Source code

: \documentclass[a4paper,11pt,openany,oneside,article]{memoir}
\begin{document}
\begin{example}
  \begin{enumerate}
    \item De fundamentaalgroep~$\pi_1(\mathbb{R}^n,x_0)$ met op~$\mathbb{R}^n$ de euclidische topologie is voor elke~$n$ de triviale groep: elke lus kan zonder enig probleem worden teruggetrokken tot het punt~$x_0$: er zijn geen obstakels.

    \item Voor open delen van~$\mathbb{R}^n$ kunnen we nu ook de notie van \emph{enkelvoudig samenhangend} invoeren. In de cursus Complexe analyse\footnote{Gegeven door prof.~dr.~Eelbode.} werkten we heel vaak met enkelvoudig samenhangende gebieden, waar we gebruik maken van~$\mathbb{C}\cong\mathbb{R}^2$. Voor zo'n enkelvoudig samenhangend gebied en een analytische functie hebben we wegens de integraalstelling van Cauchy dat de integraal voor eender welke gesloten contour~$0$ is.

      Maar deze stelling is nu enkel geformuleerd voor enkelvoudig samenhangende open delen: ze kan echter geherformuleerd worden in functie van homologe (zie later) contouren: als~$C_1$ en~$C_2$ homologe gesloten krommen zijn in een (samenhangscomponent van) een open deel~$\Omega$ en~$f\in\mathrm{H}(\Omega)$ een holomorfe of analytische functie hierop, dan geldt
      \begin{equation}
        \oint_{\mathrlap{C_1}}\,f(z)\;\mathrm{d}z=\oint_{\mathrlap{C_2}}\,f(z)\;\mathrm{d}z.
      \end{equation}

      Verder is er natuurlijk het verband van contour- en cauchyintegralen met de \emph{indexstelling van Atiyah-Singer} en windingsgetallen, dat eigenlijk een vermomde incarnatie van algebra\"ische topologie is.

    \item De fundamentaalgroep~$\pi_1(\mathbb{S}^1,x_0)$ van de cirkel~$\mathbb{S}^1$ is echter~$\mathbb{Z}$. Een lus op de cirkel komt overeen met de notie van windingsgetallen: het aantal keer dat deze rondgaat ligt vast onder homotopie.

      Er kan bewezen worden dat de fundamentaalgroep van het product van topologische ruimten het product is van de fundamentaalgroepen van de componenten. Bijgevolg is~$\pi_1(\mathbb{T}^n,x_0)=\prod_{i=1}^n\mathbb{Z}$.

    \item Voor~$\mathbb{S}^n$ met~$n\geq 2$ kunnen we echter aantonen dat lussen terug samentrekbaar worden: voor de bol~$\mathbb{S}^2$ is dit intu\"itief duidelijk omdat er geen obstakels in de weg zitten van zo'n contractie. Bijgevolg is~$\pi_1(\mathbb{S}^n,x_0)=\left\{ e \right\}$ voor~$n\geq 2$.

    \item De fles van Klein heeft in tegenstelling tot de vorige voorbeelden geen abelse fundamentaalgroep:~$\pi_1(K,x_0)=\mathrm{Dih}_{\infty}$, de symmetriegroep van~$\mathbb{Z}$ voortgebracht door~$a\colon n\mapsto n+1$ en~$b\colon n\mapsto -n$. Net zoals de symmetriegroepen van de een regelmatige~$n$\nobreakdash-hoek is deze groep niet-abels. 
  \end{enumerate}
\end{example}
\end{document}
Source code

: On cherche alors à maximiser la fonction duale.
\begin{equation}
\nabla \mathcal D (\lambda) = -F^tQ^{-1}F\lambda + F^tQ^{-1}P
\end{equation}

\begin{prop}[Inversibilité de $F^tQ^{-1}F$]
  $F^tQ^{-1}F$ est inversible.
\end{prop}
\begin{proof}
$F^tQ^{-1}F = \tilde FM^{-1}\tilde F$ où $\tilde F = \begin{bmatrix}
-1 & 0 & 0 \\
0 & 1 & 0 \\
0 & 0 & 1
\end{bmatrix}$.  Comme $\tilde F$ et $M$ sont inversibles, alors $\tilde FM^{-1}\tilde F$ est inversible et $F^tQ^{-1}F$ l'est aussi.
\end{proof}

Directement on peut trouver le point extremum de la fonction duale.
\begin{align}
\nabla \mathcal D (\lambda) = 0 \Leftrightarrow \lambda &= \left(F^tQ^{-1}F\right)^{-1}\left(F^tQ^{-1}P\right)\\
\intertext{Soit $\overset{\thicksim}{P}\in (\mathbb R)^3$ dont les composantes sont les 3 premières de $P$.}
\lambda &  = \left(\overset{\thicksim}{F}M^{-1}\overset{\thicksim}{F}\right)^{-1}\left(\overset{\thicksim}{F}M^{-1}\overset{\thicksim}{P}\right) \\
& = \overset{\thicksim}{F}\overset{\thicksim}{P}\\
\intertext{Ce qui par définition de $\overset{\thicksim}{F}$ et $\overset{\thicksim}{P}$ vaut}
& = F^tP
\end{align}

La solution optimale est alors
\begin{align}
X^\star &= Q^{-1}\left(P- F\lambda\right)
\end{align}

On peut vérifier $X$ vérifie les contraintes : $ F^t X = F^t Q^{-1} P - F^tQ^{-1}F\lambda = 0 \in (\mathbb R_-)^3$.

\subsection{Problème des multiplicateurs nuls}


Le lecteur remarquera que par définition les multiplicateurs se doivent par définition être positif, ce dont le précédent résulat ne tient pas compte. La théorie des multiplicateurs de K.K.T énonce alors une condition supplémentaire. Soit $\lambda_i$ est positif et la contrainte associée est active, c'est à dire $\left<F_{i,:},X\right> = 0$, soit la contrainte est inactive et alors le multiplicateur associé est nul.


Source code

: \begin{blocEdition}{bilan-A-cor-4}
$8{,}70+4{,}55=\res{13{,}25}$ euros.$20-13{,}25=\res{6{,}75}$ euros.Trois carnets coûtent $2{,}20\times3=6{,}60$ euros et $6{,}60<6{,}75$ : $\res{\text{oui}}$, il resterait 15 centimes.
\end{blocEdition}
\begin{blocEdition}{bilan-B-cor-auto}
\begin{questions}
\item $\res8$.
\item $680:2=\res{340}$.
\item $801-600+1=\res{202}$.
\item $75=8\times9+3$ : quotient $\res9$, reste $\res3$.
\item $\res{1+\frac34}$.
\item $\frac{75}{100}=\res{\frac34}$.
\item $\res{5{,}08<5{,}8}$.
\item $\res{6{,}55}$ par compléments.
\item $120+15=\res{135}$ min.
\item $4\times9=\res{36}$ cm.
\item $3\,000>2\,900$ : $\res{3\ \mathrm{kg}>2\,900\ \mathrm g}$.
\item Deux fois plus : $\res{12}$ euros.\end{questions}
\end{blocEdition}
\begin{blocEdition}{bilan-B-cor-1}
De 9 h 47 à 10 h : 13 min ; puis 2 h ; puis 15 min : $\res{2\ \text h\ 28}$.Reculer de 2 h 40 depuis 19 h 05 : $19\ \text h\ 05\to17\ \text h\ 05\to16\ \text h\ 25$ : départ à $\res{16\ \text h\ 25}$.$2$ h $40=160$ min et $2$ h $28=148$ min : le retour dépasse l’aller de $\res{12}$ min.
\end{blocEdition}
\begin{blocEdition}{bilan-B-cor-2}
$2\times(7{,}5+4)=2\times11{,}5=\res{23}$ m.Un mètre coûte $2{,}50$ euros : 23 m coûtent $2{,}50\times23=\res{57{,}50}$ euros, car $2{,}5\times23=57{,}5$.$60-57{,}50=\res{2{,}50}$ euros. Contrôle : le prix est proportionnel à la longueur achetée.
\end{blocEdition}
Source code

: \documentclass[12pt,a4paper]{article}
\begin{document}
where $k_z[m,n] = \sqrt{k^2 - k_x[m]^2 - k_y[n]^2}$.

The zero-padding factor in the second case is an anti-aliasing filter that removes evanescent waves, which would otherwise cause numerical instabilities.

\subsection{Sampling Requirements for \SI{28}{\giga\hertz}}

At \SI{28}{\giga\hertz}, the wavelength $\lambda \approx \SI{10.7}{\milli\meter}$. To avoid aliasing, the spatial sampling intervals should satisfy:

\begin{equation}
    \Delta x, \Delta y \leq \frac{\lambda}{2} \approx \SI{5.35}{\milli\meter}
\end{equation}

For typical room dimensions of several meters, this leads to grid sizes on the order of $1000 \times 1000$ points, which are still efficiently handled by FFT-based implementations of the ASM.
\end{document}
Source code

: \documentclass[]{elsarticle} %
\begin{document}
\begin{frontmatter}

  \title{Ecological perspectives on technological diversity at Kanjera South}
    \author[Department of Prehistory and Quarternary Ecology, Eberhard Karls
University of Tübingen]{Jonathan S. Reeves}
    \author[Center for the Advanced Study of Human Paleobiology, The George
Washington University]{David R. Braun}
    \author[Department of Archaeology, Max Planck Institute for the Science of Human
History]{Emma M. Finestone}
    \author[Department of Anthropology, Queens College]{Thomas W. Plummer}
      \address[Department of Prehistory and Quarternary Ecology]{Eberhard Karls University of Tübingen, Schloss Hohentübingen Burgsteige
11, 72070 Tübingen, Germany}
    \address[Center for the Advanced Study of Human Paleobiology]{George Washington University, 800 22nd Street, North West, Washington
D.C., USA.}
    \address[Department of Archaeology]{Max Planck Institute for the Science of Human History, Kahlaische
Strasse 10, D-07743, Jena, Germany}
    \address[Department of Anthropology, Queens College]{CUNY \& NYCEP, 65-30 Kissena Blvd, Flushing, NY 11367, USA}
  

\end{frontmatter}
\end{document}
▬▬▬▬▬▬▬▬▬▬
● ABOUT THIS TASK
A complete answer gives every line of the records holding "Queens".

● ANSWER BOX
    \author[Department of Anthropology, Queens College]{Thomas W. Plummer}
    \address[Department of Anthropology, Queens College]{CUNY \& NYCEP, 65-30 Kissena Blvd, Flushing, NY 11367, USA}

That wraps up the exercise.